Representative Bill Mercer, sponsor on behalf of the Department of Administration, described the bill as a follow-up to 2023 changes (Senate Bill 232) and a companion reporting requirement (House Bill 580) intended to standardize response-time acknowledgements, reporting and transparency. Mercer said the bill is designed to reduce inconsistent practices across agencies and to create clarity about when and how fees may be charged for searches, copying, processing, delivery and reasonable costs.

Department Director Misty Anne Giles described the operational work of the Office of Public Information Requests, which now provides a portal where requesters can file requests, receive acknowledgement within five business days and view status. Giles demonstrated the scale of records searches—examples ranged from a small solicitation to an "extra-large" request that filled a box and required dozens of staff hours and multiple personnel to process—and told the committee the filing fee is intended to ensure requesters are serious about broad or voluminous requests.

Director Don Harris (legal counsel for the Department of Administration) detailed steps agencies take: acknowledgement, cost estimate, coordination with the agency that holds records, privilege review and redaction when necessary, and final release. He said the department does not seek recovery for routine overhead, but the filing fee and recoverable charges are for time and costs directly attributable to the request. DEQ’s public records director (Rebecca Harbage) supported the bill and noted DEQ handles the most requests and incurred 1,790 logged hours and $10,267 billed for 1,100 requests in FY2024.

Opponents, led by the Montana Newspaper Association and the Montana Freedom of Information Hotline, argued the bill could chill access if fees are layered or applied to routine, noncommercial public-interest requests. The Montana Broadcasters Association also cautioned the statutory language could be read to permit charges for otherwise routine lookups such as license verification, and urged narrower fee definitions or stronger protections for news media and public-interest requesters.

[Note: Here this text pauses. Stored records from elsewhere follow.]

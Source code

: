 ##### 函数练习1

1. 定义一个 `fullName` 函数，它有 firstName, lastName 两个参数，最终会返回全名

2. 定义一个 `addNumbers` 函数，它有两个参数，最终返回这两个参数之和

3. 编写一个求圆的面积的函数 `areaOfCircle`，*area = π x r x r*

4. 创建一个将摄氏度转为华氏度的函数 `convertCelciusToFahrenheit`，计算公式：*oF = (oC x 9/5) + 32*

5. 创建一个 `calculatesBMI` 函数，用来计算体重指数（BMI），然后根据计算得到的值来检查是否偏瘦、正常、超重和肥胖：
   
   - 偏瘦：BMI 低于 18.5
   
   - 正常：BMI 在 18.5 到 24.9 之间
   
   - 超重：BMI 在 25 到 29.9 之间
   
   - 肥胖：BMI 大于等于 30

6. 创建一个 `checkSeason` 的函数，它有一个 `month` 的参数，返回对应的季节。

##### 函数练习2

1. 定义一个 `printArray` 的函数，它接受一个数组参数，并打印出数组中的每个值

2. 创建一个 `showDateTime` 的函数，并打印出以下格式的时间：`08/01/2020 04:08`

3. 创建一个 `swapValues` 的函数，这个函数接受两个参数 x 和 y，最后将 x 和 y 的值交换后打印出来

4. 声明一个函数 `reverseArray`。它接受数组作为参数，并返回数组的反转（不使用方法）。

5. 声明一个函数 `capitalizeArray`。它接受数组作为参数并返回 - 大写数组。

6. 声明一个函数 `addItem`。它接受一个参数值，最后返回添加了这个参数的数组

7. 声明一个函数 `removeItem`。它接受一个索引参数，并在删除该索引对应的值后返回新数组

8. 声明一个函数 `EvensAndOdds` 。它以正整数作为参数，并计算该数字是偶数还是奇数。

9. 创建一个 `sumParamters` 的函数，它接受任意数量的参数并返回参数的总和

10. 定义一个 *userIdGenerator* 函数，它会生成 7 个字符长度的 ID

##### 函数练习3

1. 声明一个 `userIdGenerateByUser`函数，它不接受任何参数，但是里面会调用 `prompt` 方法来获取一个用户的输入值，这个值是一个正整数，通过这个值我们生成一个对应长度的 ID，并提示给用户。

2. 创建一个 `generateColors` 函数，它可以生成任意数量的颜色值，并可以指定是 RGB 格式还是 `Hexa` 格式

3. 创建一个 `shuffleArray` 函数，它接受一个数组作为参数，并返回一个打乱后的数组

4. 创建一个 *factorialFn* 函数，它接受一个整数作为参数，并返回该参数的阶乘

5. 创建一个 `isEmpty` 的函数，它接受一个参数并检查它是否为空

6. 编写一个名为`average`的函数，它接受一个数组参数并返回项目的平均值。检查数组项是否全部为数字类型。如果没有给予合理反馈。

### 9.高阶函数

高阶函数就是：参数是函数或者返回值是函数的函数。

During executive action the committee discussed an amendment (posted the day of committee action) that would impose a $25 hourly cap for searches and processing to limit potential charges; the sponsor said he supported the clarification and the department said the cap would reduce administrative uncertainty. Committee members asked for additional data on request volumes by agency and the department agreed to provide quarterly reports. The hearing record shows the bill touches comments on hosting costs for the public portal and a proposed retention window for the public reading room (two years). Proponents asked the committee to refine the fee language to avoid double-charging and to preserve public access; opponents urged explicit fee-waiver and public-interest safeguards.